Holiday cottages in the CotswoldsCotswolds self-catering holiday cottages
The Cotswolds make up a beautiful part of England, popular amongst British holiday makers and those coming from further afield. The landscape is rich with rolling green hills, warm golden stone, beech woods, wetlands and clear open skies. There are a wealth of self-catering accommodation options here: thatched cottages, country lodges, village inns, converted barns, farm cottages, and self-catering apartments. The area is also very accessible, with rail links in the larger cities (to Cam and Dursley, Cheltenham, Gloucester, Kemble (serving Cirencester), Moreton-in-Marsh, Stonehouse, Stroud and Ashchurch (for Tewkesbury), good motorway access, and Heathrow airport less than two hours away.
Although 'The Cotswolds' is used as a general name for this well-loved area, the term actually refers to a range of hills stretching across several counties. It comes from the word 'Cot' meaning a stone sheep shelter (sharing linguistic roots with 'Dovecote') and the word 'Wold', which refers to a rolling hill. The spine of The Cotswolds runs from southeast to northwest, through Somerset, Wiltshire, Gloucestershire, Oxfordshire, Worcestershire and Warwickshire. Although this isn't a tightly defined area, the northern and western edge of the Cotwolds are marked by escarpments down to the Severn Valley and the river Avon, and to the East by the city of Oxford. To the south, the Cotswolds reach down to areas of Wiltshire, South Gloucestershire and the city of Bath.
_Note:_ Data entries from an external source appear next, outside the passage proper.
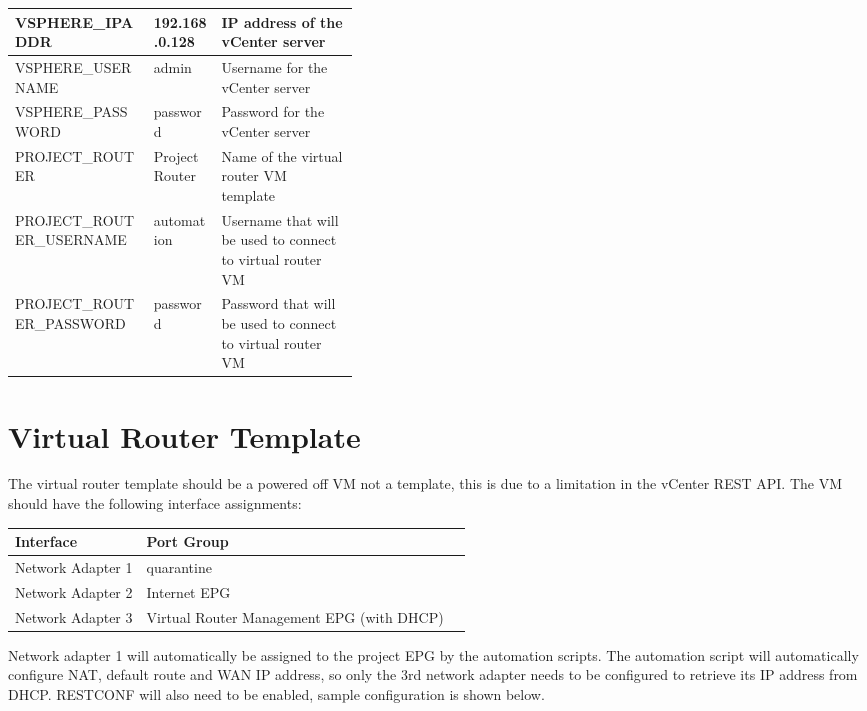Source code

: \begin{table}[H]
\begin{tabular}{l l p{0.4\linewidth}}
        
        VSPHERE\_IPADDR           & 192.168.0.128    & IP address of the vCenter server                                                                                    \\            \hline
        
        VSPHERE\_USERNAME         & admin            & Username for the vCenter server                                                                                     \\            \hline
        
        VSPHERE\_PASSWORD         & password         & Password for the vCenter server                                                                                     \\            \hline
        
        PROJECT\_ROUTER           & ProjectRouter    & Name of the virtual router VM template                                                                              \\        \hline
        PROJECT\_ROUTER\_USERNAME & automation       & Username that will be used to connect to virtual router VM                                                          \\ \hline
        PROJECT\_ROUTER\_PASSWORD & password         & Password that will be used to connect to virtual router VM                                                          \\ \hline
    \end{tabular}
\end{table}

\section*{Virtual Router Template}
The virtual router template should be a powered off VM not a template, this is due to a limitation in the vCenter REST API. The VM should have the following interface assignments:
\begin{table}[H]
    \centering
    \begin{tabular}{l l l}
        \textbf{Interface} & \textbf{Port Group}                       \\
        \hline
        Network Adapter 1  & quarantine                                \\
        Network Adapter 2  & Internet EPG                              \\
        Network Adapter 3  & Virtual Router Management EPG (with DHCP) \\
    \end{tabular}
\end{table}
Network adapter 1 will automatically be assigned to the project EPG by the automation scripts. The automation script will automatically configure NAT, default route and WAN IP address, so only the 3rd network adapter needs to be configured to retrieve its IP address from DHCP. RESTCONF will also need to be enabled, sample configuration is shown below.

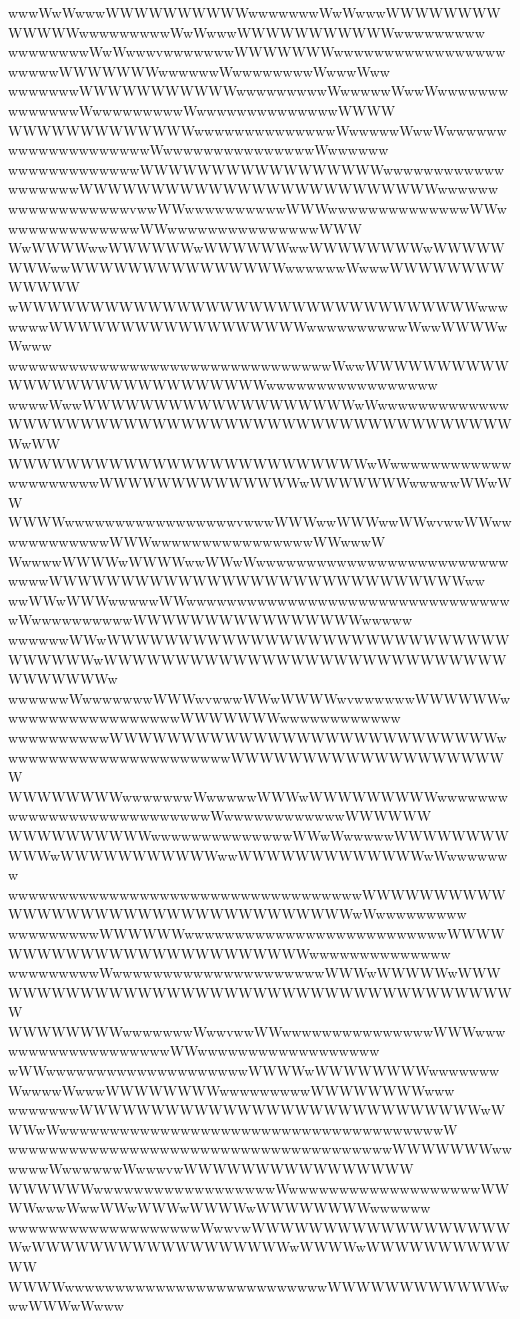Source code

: \documentclass[a4paper]{article}
\begin{document}
\begin{procgrass}{\NabeAzz}
wwwWwWwwwWWWWWWWWWWwwwwwwwWwWwwwWWWWWWWWWWWWWwwwwwwwwwWwWwwwWWWWWWWWWWWwwwwwwwww
wwwwwwwwWwWwwwvwwwwwwwWWWWWWWwwwwwwwwwwwwwwwwwwwwwwWWWWWWWwwwwwwWwwwwwwwwWwwwWww
wwwwwwwWWWWWWWWWWWwwwwwwwwwWwwwwwWwwWwwwwwwwwwwwwwwWwwwwwwwwwWwwwwwwwwwwwwwwWWWW
WWWWWWWWWWWWWwwwwwwwwwwwwwwWwwwwwWwwWwwwwwwwwwwwwwwwwwwwwWwwwwwwwwwwwwwwwWwwwwww
wwwwwwwwwwwwwWWWWWWWWWWWWWWWWWwwwwwwwwwwwwwwwwwwwWWWWWWWWWWWWWWWWWWWWWWWWWwwwwww
wwwwwwwwwwwwvwwWWwwwwwwwwwwWWWwwwwwwwwwwwwwwWWwwwwwwwwwwwwwwWWwwwwwwwwwwwwwwwWWW
WwWWWWwwWWWWWWwWWWWWWwwWWWWWWWWwWWWWWWWWwwWWWWWWWWWWWWWWWwwwwwwWwwwWWWWWWWWWWWWW
wWWWWWWWWWWWWWWWWWWWWWWWWWWWWWWWWwwwwwwwWWWWWWWWWWWWWWWWWWwwwwwwwwwwWwwWWWWwWwww
wwwwwwwwwwwwwwwwwwwwwwwwwwwwwwwwWwwWWWWWWWWWWWWWWWWWWWWWWWWWWWWwwwwwwwwwwwwwwwww
wwwwWwwWWWWWWWWWWWWWWWWWWWwWwwwwwwwwwwwwwWWWWWWWWWWWWWWWWWWWWWWWWWWWWWWWWWWWWwWW
WWWWWWWWWWWWWWWWWWWWWWWWWwWwwwwwwwwwwwwwwwwwwwwwWWWWWWWWWWWWWWwWWWWWWWwwwwwWWwWW
WWWWwwwwwwwwwwwwwwwwwvwwwWWWwwWWWwwWWwvwwWWwwwwwwwwwwwwWWWwwwwwwwwwwwwwwwwWWwwwW
WwwwwWWWWwWWWWwwWWwWwwwwwwwwwwwwwwwwwwwwwwwwwwwwwWWWWWWWWWWWWWWWWWWWWWWWWWWWWWww
wwWWwWWWwwwwwWWwwwwwwwwwwwwwwwwwwwwwwwwwwwwwwwwwWwwwwwwwwwwWWWWWWWWWWWWWWWWwwwww
wwwwwwWWwWWWWWWWWWWWWWWWWWWWWWWWWWWWWWWWWWWwWWWWWWWWWWWWWWWWWWWWWWWWWWWWWWWWWWWw
wwwwwwWwwwwwwwWWWwvwwwWWwWWWWwvwwwwwwWWWWWWwwwwwwwwwwwwwwwwwwWWWWWWWwwwwwwwwwwww
wwwwwwwwwwWWWWWWWWWWWWWWWWWWWWWWWWWWWwwwwwwwwwwwwwwwwwwwwwwwWWWWWWWWWWWWWWWWWWWW
WWWWWWWWwwwwwwwWwwwwwWWWwWWWWWWWWWwwwwwwwwwwwwwwwwwwwwwwwwwwwWwwwwwwwwwwwwWWWWWW
WWWWWWWWWWwwwwwwwwwwwwwwWWwWwwwwwWWWWWWWWWWWwWWWWWWWWWWWwwWWWWWWWWWWWWWwWwwwwwww
wwwwwwwwwwwwwwwwwwwwwwwwwwwwwwwwwwwWWWWWWWWWWWWWWWWWWWWWWWWWWWWWWWWWWwWwwwwwwwww
wwwwwwwwwWWWWWWwwwwwwwwwwwwwwwwwwwwwwwwwwWWWWWWWWWWWWWWWWWWWWWWWWWwwwwwwwwwwwwww
wwwwwwwwwWwwwwwwwwwwwwwwwwwwwwwWWWwWWWWWwWWWWWWWWWWWWWWWWWWWWWWWWWWWWWWWWWWWWWWW
WWWWWWWWwwwwwwwWwwvwwWWwwwwwwwwwwwwwwwWWWwwwwwwwwwwwwwwwwwwwWWwwwwwwwwwwwwwwwwww
wWWwwwwwwwwwwwwwwwwwwwwWWWWwWWWWWWWWwwwwwwwWwwwwWwwwWWWWWWWWwwwwwwwwwWWWWWWWWwww
wwwwwwwWWWWWWWWWWWWWWWWWWWWWWWWWWWWwWWWwWwwwwwwwwwwwwwwwwwwwwwwwwwwwwwwwwwwwwwwW
wwwwwwwwwwwwwwwwwwwwwwwwwwwwwwwwwwwwwwWWWWWWWwwwwwwWwwwwwwWwwwvwWWWWWWWWWWWWWWWW
WWWWWWwwwwwwwwwwwwwwwwwwWwwwwwwwwwwwwwwwwwwwWWWWwwwWwwWWwWWWwWWWWwWWWWWWWWwwwwww
wwwwwwwwwwwwwwwwwwwWwwvwWWWWWWWWWWWWWWWWWWWwWWWWWWWWWWWWWWWWWWwWWWWwWWWWWWWWWWWW
WWWWwwwwwwwwwwwwwwwwwwwwwwwwwwWWWWWWWWWWWWwwwWWWwWwww
\end{procgrass}
\newcommand{\AhoFont}{\usefont{OT1}{cmfr}{m}{it}\LARGE}
\end{document}
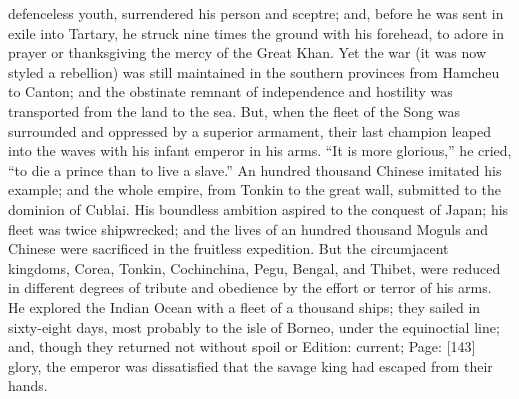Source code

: defenceless youth, surrendered his person and sceptre; and, before he was sent in exile into Tartary, he struck nine times the ground with his forehead, to adore in prayer or thanksgiving the mercy of the Great Khan. Yet the war (it was now styled a rebellion) was still maintained in the southern provinces from Hamcheu to Canton; and the obstinate remnant of independence and hostility was transported from the land to the sea. But, when the fleet of the Song was surrounded and oppressed by a superior armament, their last champion leaped into the waves with his infant emperor in his arms. \texthebrew{“}It is more glorious,\texthebrew{}” he cried, \texthebrew{“}to die a prince than to live a slave.\texthebrew{}” An hundred thousand Chinese imitated his example; and the whole empire, from Tonkin to the great wall, submitted to the dominion of Cublai. His boundless ambition aspired to the conquest of Japan; his fleet was twice shipwrecked; and the lives of an hundred thousand Moguls and Chinese were sacrificed in the fruitless expedition. But the circumjacent kingdoms, Corea, Tonkin, Cochinchina, Pegu, Bengal, and Thibet, were reduced in different degrees of tribute and obedience by the effort or terror of his arms. He explored the Indian Ocean with a fleet of a thousand ships; they sailed in sixty-eight days, most probably to the isle of Borneo, under the equinoctial line; and, though they returned not without spoil or Edition: current; Page: [143] glory, the emperor was dissatisfied that the savage king had escaped from their hands.

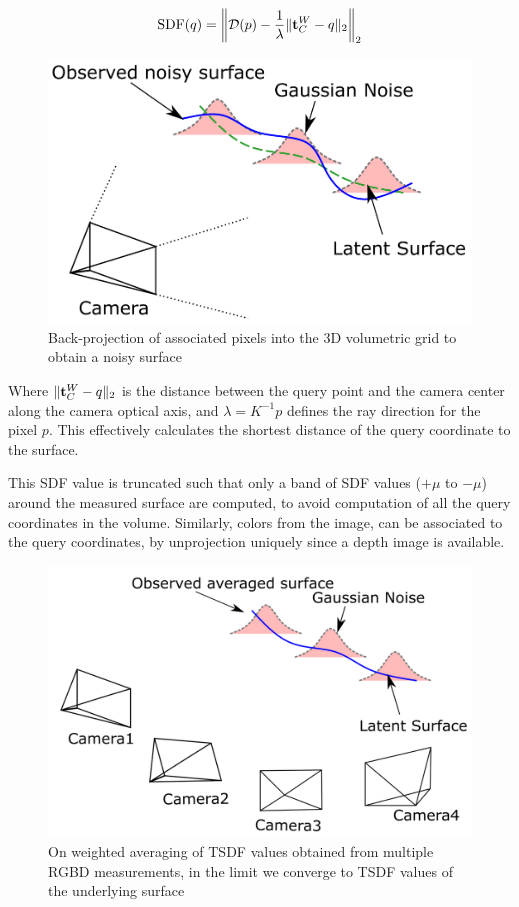 \begin{align}
    \text{SDF}(q) =  \left\lVert \mathcal{D}(p) - \frac{1}{\lambda} \|\mathbf{t}_C^W - q\|_2 \right\rVert_2
\end{align}

\begin{figure}[htpb]
    \centering
    \includegraphics[width=0.6\linewidth]{figs/tsdf-single-image.png}
    \caption{Back-projection of associated pixels into the 3D volumetric grid to obtain a noisy surface}%
    \label{fig:tsdf-single-image}
\end{figure}

 Where $\| \mathbf{t}_C^W - q \|_2$ is the distance between the query point and the camera center along the camera optical axis, and $\lambda = K^{-1} p$ defines the ray direction for the pixel $p$. This effectively calculates the shortest distance of the query coordinate to the surface.

This SDF value is truncated such that only a band of SDF values ($+\mu$ to $-\mu$) around the measured surface are computed, to avoid computation of all the query coordinates in the volume.
Similarly, colors from the image, can be associated to the query coordinates, by unprojection uniquely since a depth image is available.

\begin{figure}[htpb]
    \centering
    \includegraphics[width=0.5\linewidth]{figs/tsdf-multiple-images.png}
    \caption{On weighted averaging of TSDF values obtained from multiple RGBD measurements, in the limit we converge to TSDF values of the underlying surface}%
    \label{fig:tsdf-multiple-images}
\end{figure}

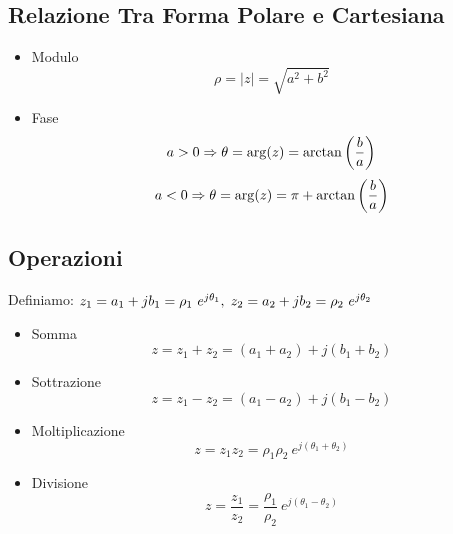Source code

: \subsection{Relazione Tra Forma Polare e Cartesiana}
    \begin{itemize}
        \item {Modulo
            \[
                \rho = |z| = \sqrt{a^2+b^2}
            \]
        }
        \item {Fase
            \[
                 a \\> 0 \Rightarrow \theta = \arg(z) = \arctan\left(\frac{b}{a}\right)
            \]
            \[
                a \\< 0 \Rightarrow \theta = \arg(z) =\pi + \arctan\left(\frac{b}{a}\right) 
            \]

        }
    \end{itemize}


\subsection{Operazioni}
    Definiamo: $z_1 = a_1 + jb_1 = \rho_1 \ e^{j\theta_1},\hspace{0.1cm} z_2 = a_2 + jb_2 = \rho_2 \ e^{j\theta_2} $
    \begin{itemize}
        \item {Somma
            \[
                z = z_1 + z_2 = (a_1 + a_2) + j(b_1 + b_2)
            \]
        }
        \item {Sottrazione
            \[
                z = z_1 - z_2 = (a_1 - a_2) + j(b_1 - b_2)
            \]
        }
        \item {Moltiplicazione
            \[
                z = z_1 z_2 = \rho_1\rho_2 \ e^{j(\theta_1+\theta_2)}
            \]
        }
        \item {Divisione
            \[
                z = \frac{z_1}{z_2} = \frac{\rho_1}{\rho_2} \ e^{j(\theta_1-\theta_2)}
            \]
        }
    \end{itemize}
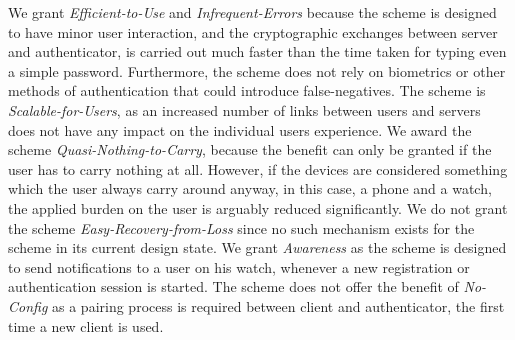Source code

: We grant \textit{Efficient-to-Use} and \textit{Infrequent-Errors} because the scheme is designed to have minor user interaction, and the cryptographic exchanges between \gls{server} and \gls{authenticator}, is carried out much faster than the time taken for typing even a simple password. Furthermore, the scheme does not rely on biometrics or other methods of authentication that could introduce false-negatives. The scheme is \textit{Scalable-for-Users}, as an increased number of links between users and \glspl{server} does not have any impact on the individual users experience. We award the scheme \textit{Quasi-Nothing-to-Carry}, because the benefit can only be granted if the user has to carry nothing at all. However, if the devices are considered something which the user always carry around anyway, in this case, a phone and a watch, the applied burden on the user is arguably reduced significantly. We do not grant the scheme \textit{Easy-Recovery-from-Loss} since no such mechanism exists for the scheme in its current design state. 
We grant \textit{Awareness} as the scheme is designed to send notifications to a user on his watch, whenever a new registration or authentication session is started. The scheme does not offer the benefit of \textit{No-Config} as a pairing process is required between \gls{client} and \gls{authenticator}, the first time a new \gls{client} is used. 


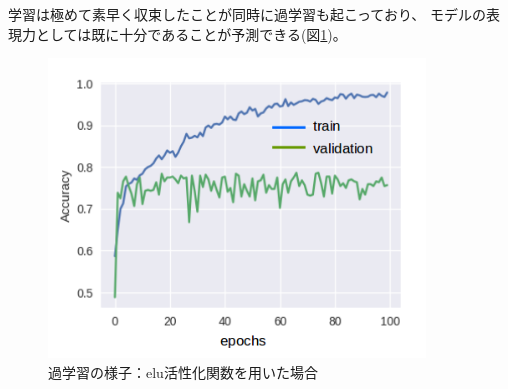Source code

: 学習は極めて素早く収束したことが同時に過学習も起こっており、
モデルの表現力としては既に十分であることが予測できる(図\ref{fig:overfit2})。

\begin{figure}[t]
    \centering
    \includegraphics[width=10cm]{images/overfitting.png}
    \caption{過学習の様子：elu活性化関数を用いた場合}
    \label{fig:overfit2}
\end{figure}




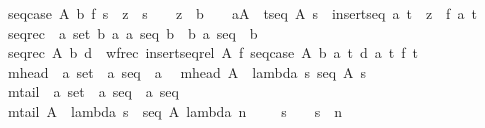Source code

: \begin{isabellebody}
\ \ {\isachardoublequoteopen}seq{\isacharunderscore}case\ A\ b\ f\ s\ {\isacharequal}{\isacharequal}\ {\isacharat}z{\isachardot}\ \ {\isacharparenleft}s\ {\isacharequal}\ {\isacharpercent}{\isacharless}{\isacharpercent}{\isachargreater}\ {\isacharminus}{\isacharminus}{\isachargreater}\ z\ {\isacharequal}\ b{\isacharparenright}\ \ {\isacharampersand}\ {\isacharparenleft}{\isacharbang}\ a{\isacharcolon}A{\isachardot}\ {\isacharbang}\ t{\isacharcolon}seq\ A{\isachardot}\ s\ {\isacharequal}\ insertseq\ a\ t\ {\isacharminus}{\isacharminus}{\isachargreater}\ z\ {\isacharequal}\ f\ a\ t{\isacharparenright}{\isachardoublequoteclose}\isanewline
\isanewline
\ \ seq{\isacharunderscore}rec\ {\isacharcolon}{\isacharcolon}\ {\isachardoublequoteopen}{\isacharbrackleft}{\isacharprime}a\ set{\isacharcomma}\ {\isacharprime}b{\isacharcomma}\ {\isacharbrackleft}{\isacharprime}a{\isacharcomma}\ {\isacharprime}a\ seq{\isacharcomma}\ {\isacharprime}b{\isacharbrackright}\ {\isacharequal}{\isachargreater}\ {\isacharprime}b{\isacharcomma}\ {\isacharprime}a\ seq{\isacharbrackright}\ {\isacharequal}{\isachargreater}\ {\isacharprime}b{\isachardoublequoteclose}\isanewline
\ \ {\isachardoublequoteopen}seq{\isacharunderscore}rec\ A\ b\ d\ {\isacharequal}{\isacharequal}\ wfrec\ {\isacharparenleft}insertseq{\isacharunderscore}rel\ A{\isacharparenright}\ {\isacharparenleft}{\isacharpercent}f{\isachardot}\ seq{\isacharunderscore}case\ A\ b\ {\isacharparenleft}{\isacharpercent}a\ t{\isachardot}\ d\ a\ t\ {\isacharparenleft}f\ t{\isacharparenright}{\isacharparenright}{\isacharparenright}{\isachardoublequoteclose}\isanewline
\isanewline
\ \ mhead\ {\isacharcolon}{\isacharcolon}\ {\isachardoublequoteopen}{\isacharprime}a\ set\ {\isacharequal}{\isachargreater}\ {\isacharprime}a\ seq\ {\isacharless}{\isacharequal}{\isachargreater}\ {\isacharprime}a{\isachardoublequoteclose}\isanewline
\ \ {\isachardoublequoteopen}mhead\ A\ {\isacharequal}{\isacharequal}\ lambda\ s{\isacharcolon}\ seq\ A{\isachardot}\ s\ {\isacharpercent}{\isacharcircum}\ {}{\isachardoublequoteclose}\isanewline
\isanewline
\ \ mtail\ {\isacharcolon}{\isacharcolon}\ {\isachardoublequoteopen}{\isacharprime}a\ set\ {\isacharequal}{\isachargreater}\ {\isacharprime}a\ seq\ {\isacharless}{\isacharequal}{\isachargreater}\ {\isacharprime}a\ seq{\isachardoublequoteclose}\isanewline
\ \ {\isachardoublequoteopen}mtail\ A\ {\isacharequal}{\isacharequal}\ lambda\ s\ {\isacharcolon}\ seq\ A{\isachardot}\ lambda\ n\ {\isacharcolon}\ {\isacharparenleft}{}\ {\isachardot}{\isachardot}\ {\isacharparenleft}{\isacharparenleft}{\isacharhash}\ s{\isacharparenright}\ {\isacharminus}\ {\isacharparenleft}{}{\isacharparenright}{\isacharparenright}{\isacharparenright}\ {\isachardot}\ s\ {\isacharpercent}{\isacharcircum}\ {\isacharparenleft}n{\isacharplus}{}{\isacharparenright}{\isachardoublequoteclose}\isanewline

\end{isabellebody}

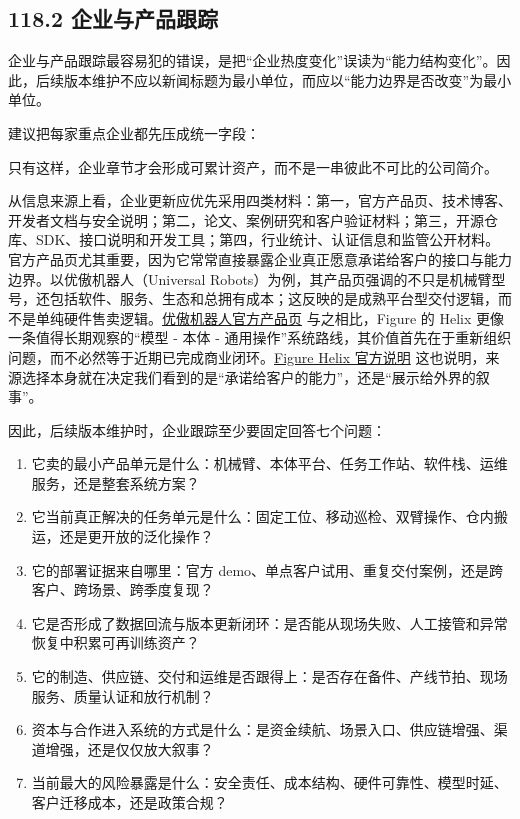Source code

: \subsection*{118.2 企业与产品跟踪}


企业与产品跟踪最容易犯的错误，是把“企业热度变化”误读为“能力结构变化”。因此，后续版本维护不应以新闻标题为最小单位，而应以“能力边界是否改变”为最小单位。

建议把每家重点企业都先压成统一字段：

\texttt{}

只有这样，企业章节才会形成可累计资产，而不是一串彼此不可比的公司简介。

从信息来源上看，企业更新应优先采用四类材料：第一，官方产品页、技术博客、开发者文档与安全说明；第二，论文、案例研究和客户验证材料；第三，开源仓库、SDK、接口说明和开发工具；第四，行业统计、认证信息和监管公开材料。官方产品页尤其重要，因为它常常直接暴露企业真正愿意承诺给客户的接口与能力边界。以优傲机器人（Universal Robots）为例，其产品页强调的不只是机械臂型号，还包括软件、服务、生态和总拥有成本；这反映的是成熟平台型交付逻辑，而不是单纯硬件售卖逻辑。\href{https://www.universal-robots.com/products/}{优傲机器人官方产品页} 与之相比，Figure 的 Helix 更像一条值得长期观察的“模型 - 本体 - 通用操作”系统路线，其价值首先在于重新组织问题，而不必然等于近期已完成商业闭环。\href{https://www.figure.ai/news/helix}{Figure Helix 官方说明} 这也说明，来源选择本身就在决定我们看到的是“承诺给客户的能力”，还是“展示给外界的叙事”。

因此，后续版本维护时，企业跟踪至少要固定回答七个问题：

\begin{enumerate}
\item 它卖的最小产品单元是什么：机械臂、本体平台、任务工作站、软件栈、运维服务，还是整套系统方案？
\item 它当前真正解决的任务单元是什么：固定工位、移动巡检、双臂操作、仓内搬运，还是更开放的泛化操作？
\item 它的部署证据来自哪里：官方 demo、单点客户试用、重复交付案例，还是跨客户、跨场景、跨季度复现？
\item 它是否形成了数据回流与版本更新闭环：是否能从现场失败、人工接管和异常恢复中积累可再训练资产？
\item 它的制造、供应链、交付和运维是否跟得上：是否存在备件、产线节拍、现场服务、质量认证和放行机制？
\item 资本与合作进入系统的方式是什么：是资金续航、场景入口、供应链增强、渠道增强，还是仅仅放大叙事？
\item 当前最大的风险暴露是什么：安全责任、成本结构、硬件可靠性、模型时延、客户迁移成本，还是政策合规？
\end{enumerate}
The buildings here are characterised by Cotswold Stone, which has been quarried locally and used to construct the numerous towns and villages (including all those pretty holiday cottages!). The yellowy-coloured limestone has a pleasant, warm appearance. In the middle ages, the Cotwolds prospered through the wool industry and much of the money was put into the construction of handsome churches. Known as 'wool churches', many of these buildings remain as fine examples of 'Cotswold stone' architecture. The stone has also been used to build many of the Oxford colleges, and to build St Paul's in London.